Friday, February 24, 2017

Romantic Fairy Tales

Romantic Fairy Tales
Romantic Fairy Tales by Johann Wolfgang von Goethe, Ludwig Tieck, Friedrich de la Motte Fouque, and Clemens Brentano, translated by Carol Tully, 159 pages

Romantic Fairy Tales collects a series of original "artistic" fairy tales (Kunstmaerchen) written by some of the most celebrated German authors at the dawn of Romanticism between 1795 and 1817.  Goethe's Fairy Tale, also known as The Green Snake and the Beautiful Lily or simply The Tale, is a fantastic dream, lacking real characters or logic but full of magical creatures and seemingly arbitrary rules, any of which might represent something real or nothing at all.  Tieck's Eckbert the Fair is a moralistic fable on patience and desire, the story of a young runaway who finds herself living in an isolated cabin with an old woman and a magical bird who lays jeweled eggs.  Fouque's Undine tells the tragic tale of a gallant knight's love affair with the titular water nymph.  Finally, Brentano's The Tale of Honest Casper and Fair Annie is a story of death and honor featuring unfortunate lovers and a magical sword belonging to the local executioner.
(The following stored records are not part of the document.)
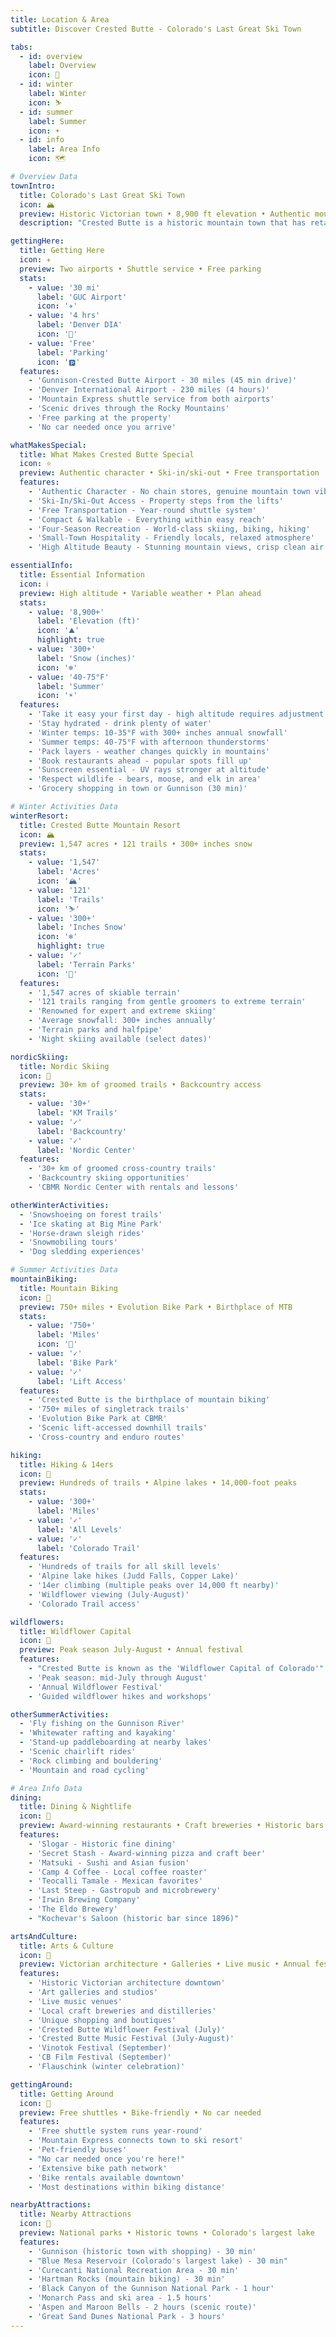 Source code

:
 ```yaml
---
title: Location & Area
subtitle: Discover Crested Butte - Colorado's Last Great Ski Town

tabs:
  - id: overview
    label: Overview
    icon: 📍
  - id: winter
    label: Winter
    icon: ⛷️
  - id: summer
    label: Summer
    icon: ☀️
  - id: info
    label: Area Info
    icon: 🗺️

# Overview Data
townIntro:
  title: Colorado's Last Great Ski Town
  icon: 🏔️
  preview: Historic Victorian town • 8,900 ft elevation • Authentic mountain character
  description: "Crested Butte is a historic mountain town that has retained its authentic character and small-town charm. Known for its Victorian-era buildings, world-class skiing, mountain biking, and stunning wildflower displays, Crested Butte offers an unforgettable Colorado mountain experience. Situated in the heart of the Gunnison National Forest at 8,900 feet elevation, Crested Butte is surrounded by some of Colorado's most spectacular mountain peaks. The town has evolved from its mining roots into one of the West's premier outdoor recreation destinations while maintaining its laid-back, friendly atmosphere."

gettingHere:
  title: Getting Here
  icon: ✈️
  preview: Two airports • Shuttle service • Free parking
  stats:
    - value: '30 mi'
      label: 'GUC Airport'
      icon: '✈️'
    - value: '4 hrs'
      label: 'Denver DIA'
      icon: '🚗'
    - value: 'Free'
      label: 'Parking'
      icon: '🅿️'
  features:
    - 'Gunnison-Crested Butte Airport - 30 miles (45 min drive)'
    - 'Denver International Airport - 230 miles (4 hours)'
    - 'Mountain Express shuttle service from both airports'
    - 'Scenic drives through the Rocky Mountains'
    - 'Free parking at the property'
    - 'No car needed once you arrive'

whatMakesSpecial:
  title: What Makes Crested Butte Special
  icon: ⭐
  preview: Authentic character • Ski-in/ski-out • Free transportation
  features:
    - 'Authentic Character - No chain stores, genuine mountain town vibe'
    - 'Ski-In/Ski-Out Access - Property steps from the lifts'
    - 'Free Transportation - Year-round shuttle system'
    - 'Compact & Walkable - Everything within easy reach'
    - 'Four-Season Recreation - World-class skiing, biking, hiking'
    - 'Small-Town Hospitality - Friendly locals, relaxed atmosphere'
    - 'High Altitude Beauty - Stunning mountain views, crisp clean air'

essentialInfo:
  title: Essential Information
  icon: ℹ️
  preview: High altitude • Variable weather • Plan ahead
  stats:
    - value: '8,900+'
      label: 'Elevation (ft)'
      icon: '⛰️'
      highlight: true
    - value: '300+'
      label: 'Snow (inches)'
      icon: '❄️'
    - value: '40-75°F'
      label: 'Summer'
      icon: '☀️'
  features:
    - 'Take it easy your first day - high altitude requires adjustment'
    - 'Stay hydrated - drink plenty of water'
    - 'Winter temps: 10-35°F with 300+ inches annual snowfall'
    - 'Summer temps: 40-75°F with afternoon thunderstorms'
    - 'Pack layers - weather changes quickly in mountains'
    - 'Book restaurants ahead - popular spots fill up'
    - 'Sunscreen essential - UV rays stronger at altitude'
    - 'Respect wildlife - bears, moose, and elk in area'
    - 'Grocery shopping in town or Gunnison (30 min)'

# Winter Activities Data
winterResort:
  title: Crested Butte Mountain Resort
  icon: 🏔️
  preview: 1,547 acres • 121 trails • 300+ inches snow
  stats:
    - value: '1,547'
      label: 'Acres'
      icon: '🏔️'
    - value: '121'
      label: 'Trails'
      icon: '⛷️'
    - value: '300+'
      label: 'Inches Snow'
      icon: '❄️'
      highlight: true
    - value: '✓'
      label: 'Terrain Parks'
      icon: '🎢'
  features:
    - '1,547 acres of skiable terrain'
    - '121 trails ranging from gentle groomers to extreme terrain'
    - 'Renowned for expert and extreme skiing'
    - 'Average snowfall: 300+ inches annually'
    - 'Terrain parks and halfpipe'
    - 'Night skiing available (select dates)'

nordicSkiing:
  title: Nordic Skiing
  icon: 🎿
  preview: 30+ km of groomed trails • Backcountry access
  stats:
    - value: '30+'
      label: 'KM Trails'
    - value: '✓'
      label: 'Backcountry'
    - value: '✓'
      label: 'Nordic Center'
  features:
    - '30+ km of groomed cross-country trails'
    - 'Backcountry skiing opportunities'
    - 'CBMR Nordic Center with rentals and lessons'

otherWinterActivities:
  - 'Snowshoeing on forest trails'
  - 'Ice skating at Big Mine Park'
  - 'Horse-drawn sleigh rides'
  - 'Snowmobiling tours'
  - 'Dog sledding experiences'

# Summer Activities Data
mountainBiking:
  title: Mountain Biking
  icon: 🚵
  preview: 750+ miles • Evolution Bike Park • Birthplace of MTB
  stats:
    - value: '750+'
      label: 'Miles'
      icon: '🚵'
    - value: '✓'
      label: 'Bike Park'
    - value: '✓'
      label: 'Lift Access'
  features:
    - 'Crested Butte is the birthplace of mountain biking'
    - '750+ miles of singletrack trails'
    - 'Evolution Bike Park at CBMR'
    - 'Scenic lift-accessed downhill trails'
    - 'Cross-country and enduro routes'

hiking:
  title: Hiking & 14ers
  icon: 🥾
  preview: Hundreds of trails • Alpine lakes • 14,000-foot peaks
  stats:
    - value: '300+'
      label: 'Miles'
    - value: '✓'
      label: 'All Levels'
    - value: '✓'
      label: 'Colorado Trail'
  features:
    - 'Hundreds of trails for all skill levels'
    - 'Alpine lake hikes (Judd Falls, Copper Lake)'
    - '14er climbing (multiple peaks over 14,000 ft nearby)'
    - 'Wildflower viewing (July-August)'
    - 'Colorado Trail access'

wildflowers:
  title: Wildflower Capital
  icon: 🌸
  preview: Peak season July-August • Annual festival
  features:
    - "Crested Butte is known as the 'Wildflower Capital of Colorado'"
    - 'Peak season: mid-July through August'
    - 'Annual Wildflower Festival'
    - 'Guided wildflower hikes and workshops'

otherSummerActivities:
  - 'Fly fishing on the Gunnison River'
  - 'Whitewater rafting and kayaking'
  - 'Stand-up paddleboarding at nearby lakes'
  - 'Scenic chairlift rides'
  - 'Rock climbing and bouldering'
  - 'Mountain and road cycling'

# Area Info Data
dining:
  title: Dining & Nightlife
  icon: 🍴
  preview: Award-winning restaurants • Craft breweries • Historic bars
  features:
    - 'Slogar - Historic fine dining'
    - 'Secret Stash - Award-winning pizza and craft beer'
    - 'Matsuki - Sushi and Asian fusion'
    - 'Camp 4 Coffee - Local coffee roaster'
    - 'Teocalli Tamale - Mexican favorites'
    - 'Last Steep - Gastropub and microbrewery'
    - 'Irwin Brewing Company'
    - 'The Eldo Brewery'
    - "Kochevar's Saloon (historic bar since 1896)"

artsAndCulture:
  title: Arts & Culture
  icon: 🎨
  preview: Victorian architecture • Galleries • Live music • Annual festivals
  features:
    - 'Historic Victorian architecture downtown'
    - 'Art galleries and studios'
    - 'Live music venues'
    - 'Local craft breweries and distilleries'
    - 'Unique shopping and boutiques'
    - 'Crested Butte Wildflower Festival (July)'
    - 'Crested Butte Music Festival (July-August)'
    - 'Vinotok Festival (September)'
    - 'CB Film Festival (September)'
    - 'Flauschink (winter celebration)'

gettingAround:
  title: Getting Around
  icon: 🚌
  preview: Free shuttles • Bike-friendly • No car needed
  features:
    - 'Free shuttle system runs year-round'
    - 'Mountain Express connects town to ski resort'
    - 'Pet-friendly buses'
    - "No car needed once you're here!"
    - 'Extensive bike path network'
    - 'Bike rentals available downtown'
    - 'Most destinations within biking distance'

nearbyAttractions:
  title: Nearby Attractions
  icon: 📍
  preview: National parks • Historic towns • Colorado's largest lake
  features:
    - 'Gunnison (historic town with shopping) - 30 min'
    - "Blue Mesa Reservoir (Colorado's largest lake) - 30 min"
    - 'Curecanti National Recreation Area - 30 min'
    - 'Hartman Rocks (mountain biking) - 30 min'
    - 'Black Canyon of the Gunnison National Park - 1 hour'
    - 'Monarch Pass and ski area - 1.5 hours'
    - 'Aspen and Maroon Bells - 2 hours (scenic route)'
    - 'Great Sand Dunes National Park - 3 hours'
---
```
All four stories are told with the mastery to be expected of such renowned authors.  Fairy Tale stands apart from the others in both content and style, just as Goethe's genius rises above the others, but the stories are all united in their vital sense of wonder and enchantment.

2 comments:

  1. Between the ones that you mentioned, I think that Tieck's Eckbert the Fair sounds the "happiest" of the bunch and the most which I'm most likely to read. Is the magical bird with the jeweled eggs based on the legend of the firebird?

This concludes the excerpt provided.